EFE
Cientos de barrios de Puerto Príncipe y de otras ciudades de Haití viven desde hace cinco años bajo el dominio de las todopoderosas bandas armadas, donde los vecinos resisten sin servicios básicos y con mucho miedo ante la delgada línea que allí separa la vida de la muerte.
En Bel-Air, un barrio en pleno centro de Puerto Príncipe, la vida no es la misma desde hace años. La zona se encuentra en el corazón de un conflicto que ha vivido episodios sangrientos, con cientos de muertos, personas quemadas vivas, casas destruidas y miles de desplazados.
Esta vasta área parece un campo de batalla, con calles desoladas, casas incendiadas, basura por todos lados.
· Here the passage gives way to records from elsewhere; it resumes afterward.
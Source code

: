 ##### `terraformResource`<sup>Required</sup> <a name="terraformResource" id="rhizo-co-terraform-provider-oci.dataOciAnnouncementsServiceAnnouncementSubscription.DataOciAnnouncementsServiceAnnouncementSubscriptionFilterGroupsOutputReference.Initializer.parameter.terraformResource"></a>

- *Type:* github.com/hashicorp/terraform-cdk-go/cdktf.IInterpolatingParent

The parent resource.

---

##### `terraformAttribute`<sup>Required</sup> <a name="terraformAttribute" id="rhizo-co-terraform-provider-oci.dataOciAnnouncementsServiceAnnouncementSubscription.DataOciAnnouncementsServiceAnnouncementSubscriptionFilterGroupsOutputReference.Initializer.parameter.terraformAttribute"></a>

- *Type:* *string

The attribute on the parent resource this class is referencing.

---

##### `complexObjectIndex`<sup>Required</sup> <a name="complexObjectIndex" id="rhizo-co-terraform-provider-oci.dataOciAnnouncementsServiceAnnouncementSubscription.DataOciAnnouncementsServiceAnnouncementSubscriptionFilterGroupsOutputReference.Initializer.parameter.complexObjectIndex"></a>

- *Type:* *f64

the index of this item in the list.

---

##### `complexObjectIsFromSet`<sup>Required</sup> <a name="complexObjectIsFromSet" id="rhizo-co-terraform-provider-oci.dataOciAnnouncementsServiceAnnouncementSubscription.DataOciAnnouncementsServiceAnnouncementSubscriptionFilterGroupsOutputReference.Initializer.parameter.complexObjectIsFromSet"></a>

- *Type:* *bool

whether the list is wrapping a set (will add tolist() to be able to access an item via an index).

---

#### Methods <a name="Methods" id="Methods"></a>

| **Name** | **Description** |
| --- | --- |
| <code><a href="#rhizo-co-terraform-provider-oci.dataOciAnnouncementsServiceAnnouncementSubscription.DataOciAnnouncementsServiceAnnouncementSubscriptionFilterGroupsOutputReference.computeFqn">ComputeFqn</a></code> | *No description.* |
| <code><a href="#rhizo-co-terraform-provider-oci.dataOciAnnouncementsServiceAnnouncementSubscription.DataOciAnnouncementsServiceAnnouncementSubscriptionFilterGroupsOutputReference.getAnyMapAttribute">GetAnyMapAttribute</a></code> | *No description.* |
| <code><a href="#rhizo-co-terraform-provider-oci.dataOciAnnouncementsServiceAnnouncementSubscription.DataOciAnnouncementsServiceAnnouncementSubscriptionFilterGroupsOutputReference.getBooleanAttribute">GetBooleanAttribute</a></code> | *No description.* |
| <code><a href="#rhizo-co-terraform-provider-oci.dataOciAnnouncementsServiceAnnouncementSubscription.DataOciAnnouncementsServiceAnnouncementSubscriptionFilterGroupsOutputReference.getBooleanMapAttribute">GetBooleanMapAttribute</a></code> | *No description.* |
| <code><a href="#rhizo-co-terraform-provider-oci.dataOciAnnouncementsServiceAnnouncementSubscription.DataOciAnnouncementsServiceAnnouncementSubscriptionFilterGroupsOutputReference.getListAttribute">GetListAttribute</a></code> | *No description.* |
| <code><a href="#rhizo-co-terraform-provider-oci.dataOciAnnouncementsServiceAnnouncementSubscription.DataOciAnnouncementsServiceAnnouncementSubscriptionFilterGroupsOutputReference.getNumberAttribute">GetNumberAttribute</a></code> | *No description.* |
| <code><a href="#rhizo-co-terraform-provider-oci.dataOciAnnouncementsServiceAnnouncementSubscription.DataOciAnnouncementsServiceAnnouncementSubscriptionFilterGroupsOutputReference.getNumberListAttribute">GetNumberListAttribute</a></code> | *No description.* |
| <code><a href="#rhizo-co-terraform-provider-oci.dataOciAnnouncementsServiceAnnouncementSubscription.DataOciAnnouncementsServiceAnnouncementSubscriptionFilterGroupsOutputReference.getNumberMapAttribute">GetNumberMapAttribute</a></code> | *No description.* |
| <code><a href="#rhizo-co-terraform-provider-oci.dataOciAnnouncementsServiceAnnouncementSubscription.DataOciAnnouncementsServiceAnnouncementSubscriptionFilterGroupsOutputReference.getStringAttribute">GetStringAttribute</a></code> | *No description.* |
Los combates amainan, pero nunca cesan.
Aunque la ausencia de servicios básicos y de autoridad es total, sus habitantes, principalmente los jóvenes, se niegan a marcharse de Bel-Air, uno de los cientos de barrios rehenes de los más de 300 grupos armados que controlan zonas enteras de Haití y cuyas prácticas van desde el robo y el asesinato hasta la violación.
En estos barrios, los hombres armados se encuentran en zonas concretas que funcionan como bases y donde almacenan sus armas, mientras en los cruces se monta guardia.
Estas áreas, conocidas como “zonas de guerra” y donde no hay ley, existen en buena parte de Haití, pero sobre todo en Puerto Príncipe, donde el 80% del territorio está controlado por bandas.
“En estas zonas, la gente se organiza de distintas maneras. Algunos abandonan sus casas, otros resisten y se quedan llevando pequeños negocios que no les resultan realmente rentables y que suelen perder cuando estallan los combates”, explica Angelot Petit-Frères, vecino de Bel-Air.
Aquí pueden verse muchos frentes, los llamados VAR, fronteras erigidas con sacos de arena y que no se deben cruzar en unos barrios en los que las entradas y salidas están controladas.
En Brooklyn, en la comuna de Cité-Soleil, esas “fronteras” están hechas de adoquines. En los muros pueden verse los nombres de “combatientes” muertos y mensajes de resistencia al enemigo. Y por todas partes los “exploradores”, que alertan a las bandas de la presencia de extraños.
En estos barrios precarios, la gente vive en la indigencia total y en unas condiciones de insalubridad que explican, en cierta forma, la reaparición del cólera en octubre pasado.
“No hay agua potable en la zona. Los habitantes la obtienen de camiones que no vienen muy a menudo”, añade Angelot, quien pide a las autoridades acudir en auxilio de una población que vive en medio de la basura y los mosquitos.
En estas zonas de conflicto, muchas escuelas e incluso iglesias se han convertido en bases de los “soldados” locales. En Cité Soleil pueden verse centros escolares con impactos de bala.
En Bel-Air, Steeve Laroche, un profesor que trabaja en la escuela Dumarsais Estimé, ha sido testigo de las últimas convulsiones vividas en la zona y forma parte de un comité para garantizar el funcionamiento del centro.
Para poder operar, “hemos tenido que adaptarnos, familiarizarnos con ciertas ‘personalidades’ del área que quieren que las actividades escolares continúen y que no quieren que la zona muera. Por eso estamos aquí”, afirma.
Las familias que viven en las zonas contrarias no envían a sus hijos a esta escuela, por lo que esta funciona con un número reducido de alumnos. Se han dado casos de niños asesinados de camino al colegio.
De hecho, en estos barrios son las ONG las que desempeñan el papel del Estado, aunque sea a costa de enormes sacrificios porque sus instalaciones son a menudo atacadas.
Es el caso, por ejemplo, de Médicos Sin Fronteras, que se ha visto obligada a cerrar varios hospitales ante situaciones que han puesto en peligro la vida de su personal.